**Task prompt**
Every line of the data below is to be given again as it appears, with the images removed.

**Data for the task**
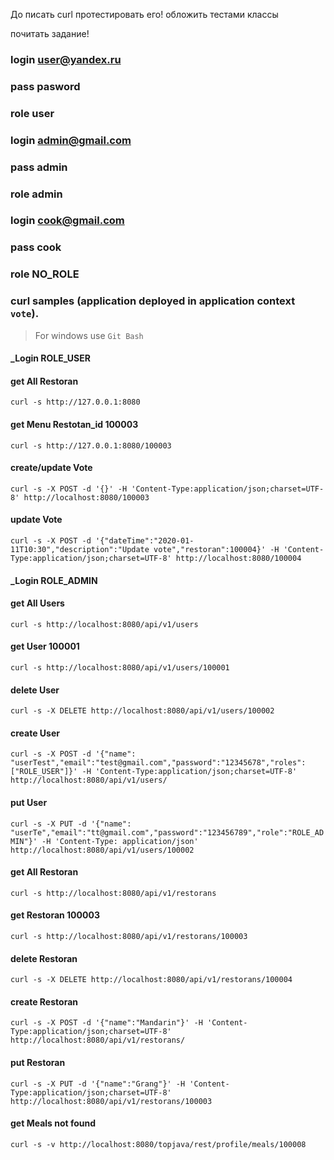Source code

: До писать curl протестировать его!
обложить тестами классы

почитать задание! 


### login   user@yandex.ru
### pass    pasword
### role    user

### login   admin@gmail.com
### pass    admin
### role    admin

### login   cook@gmail.com
### pass    cook
### role    NO_ROLE


### curl samples (application deployed in application context `vote`).
> For windows use `Git Bash`

#### _Login ROLE_USER
#### get All Restoran
`curl -s http://127.0.0.1:8080`

#### get Menu Restotan_id 100003
`curl -s http://127.0.0.1:8080/100003`

#### create/update Vote
`curl -s -X POST -d '{}' -H 'Content-Type:application/json;charset=UTF-8' http://localhost:8080/100003`

#### update Vote
`curl -s -X POST -d '{"dateTime":"2020-01-11T10:30","description":"Update vote","restoran":100004}' -H 'Content-Type:application/json;charset=UTF-8' http://localhost:8080/100004`

#### _Login ROLE_ADMIN
#### get All Users
`curl -s http://localhost:8080/api/v1/users`

#### get User 100001
`curl -s http://localhost:8080/api/v1/users/100001`

#### delete User 
`curl -s -X DELETE http://localhost:8080/api/v1/users/100002`

#### create User
`curl -s -X POST -d '{"name": "userTest","email":"test@gmail.com","password":"12345678","roles":["ROLE_USER"]}' -H 'Content-Type:application/json;charset=UTF-8' http://localhost:8080/api/v1/users/`

#### put User
`curl -s -X PUT -d '{"name": "userTe","email":"tt@gmail.com","password":"123456789","role":"ROLE_ADMIN"}' -H 'Content-Type: application/json' http://localhost:8080/api/v1/users/100002`


#### get All Restoran
`curl -s http://localhost:8080/api/v1/restorans`

#### get Restoran 100003
`curl -s http://localhost:8080/api/v1/restorans/100003`

#### delete Restoran
`curl -s -X DELETE http://localhost:8080/api/v1/restorans/100004`

#### create Restoran
`curl -s -X POST -d '{"name":"Mandarin"}' -H 'Content-Type:application/json;charset=UTF-8' http://localhost:8080/api/v1/restorans/`

#### put Restoran
`curl -s -X PUT -d '{"name":"Grang"}' -H 'Content-Type:application/json;charset=UTF-8' http://localhost:8080/api/v1/restorans/100003`




#### get Meals not found
`curl -s -v http://localhost:8080/topjava/rest/profile/meals/100008`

**Response**
Source code

: До писать curl протестировать его!
обложить тестами классы

почитать задание! 


### login   user@yandex.ru
### pass    pasword
### role    user

### login   admin@gmail.com
### pass    admin
### role    admin

### login   cook@gmail.com
### pass    cook
### role    NO_ROLE


### curl samples (application deployed in application context `vote`).
> For windows use `Git Bash`

#### _Login ROLE_USER
#### get All Restoran
`curl -s http://127.0.0.1:8080`

#### get Menu Restotan_id 100003
`curl -s http://127.0.0.1:8080/100003`

#### create/update Vote
`curl -s -X POST -d '{}' -H 'Content-Type:application/json;charset=UTF-8' http://localhost:8080/100003`

#### update Vote
`curl -s -X POST -d '{"dateTime":"2020-01-11T10:30","description":"Update vote","restoran":100004}' -H 'Content-Type:application/json;charset=UTF-8' http://localhost:8080/100004`

#### _Login ROLE_ADMIN
#### get All Users
`curl -s http://localhost:8080/api/v1/users`

#### get User 100001
`curl -s http://localhost:8080/api/v1/users/100001`

#### delete User 
`curl -s -X DELETE http://localhost:8080/api/v1/users/100002`

#### create User
`curl -s -X POST -d '{"name": "userTest","email":"test@gmail.com","password":"12345678","roles":["ROLE_USER"]}' -H 'Content-Type:application/json;charset=UTF-8' http://localhost:8080/api/v1/users/`

#### put User
`curl -s -X PUT -d '{"name": "userTe","email":"tt@gmail.com","password":"123456789","role":"ROLE_ADMIN"}' -H 'Content-Type: application/json' http://localhost:8080/api/v1/users/100002`


#### get All Restoran
`curl -s http://localhost:8080/api/v1/restorans`

#### get Restoran 100003
`curl -s http://localhost:8080/api/v1/restorans/100003`

#### delete Restoran
`curl -s -X DELETE http://localhost:8080/api/v1/restorans/100004`

#### create Restoran
`curl -s -X POST -d '{"name":"Mandarin"}' -H 'Content-Type:application/json;charset=UTF-8' http://localhost:8080/api/v1/restorans/`

#### put Restoran
`curl -s -X PUT -d '{"name":"Grang"}' -H 'Content-Type:application/json;charset=UTF-8' http://localhost:8080/api/v1/restorans/100003`




#### get Meals not found
`curl -s -v http://localhost:8080/topjava/rest/profile/meals/100008`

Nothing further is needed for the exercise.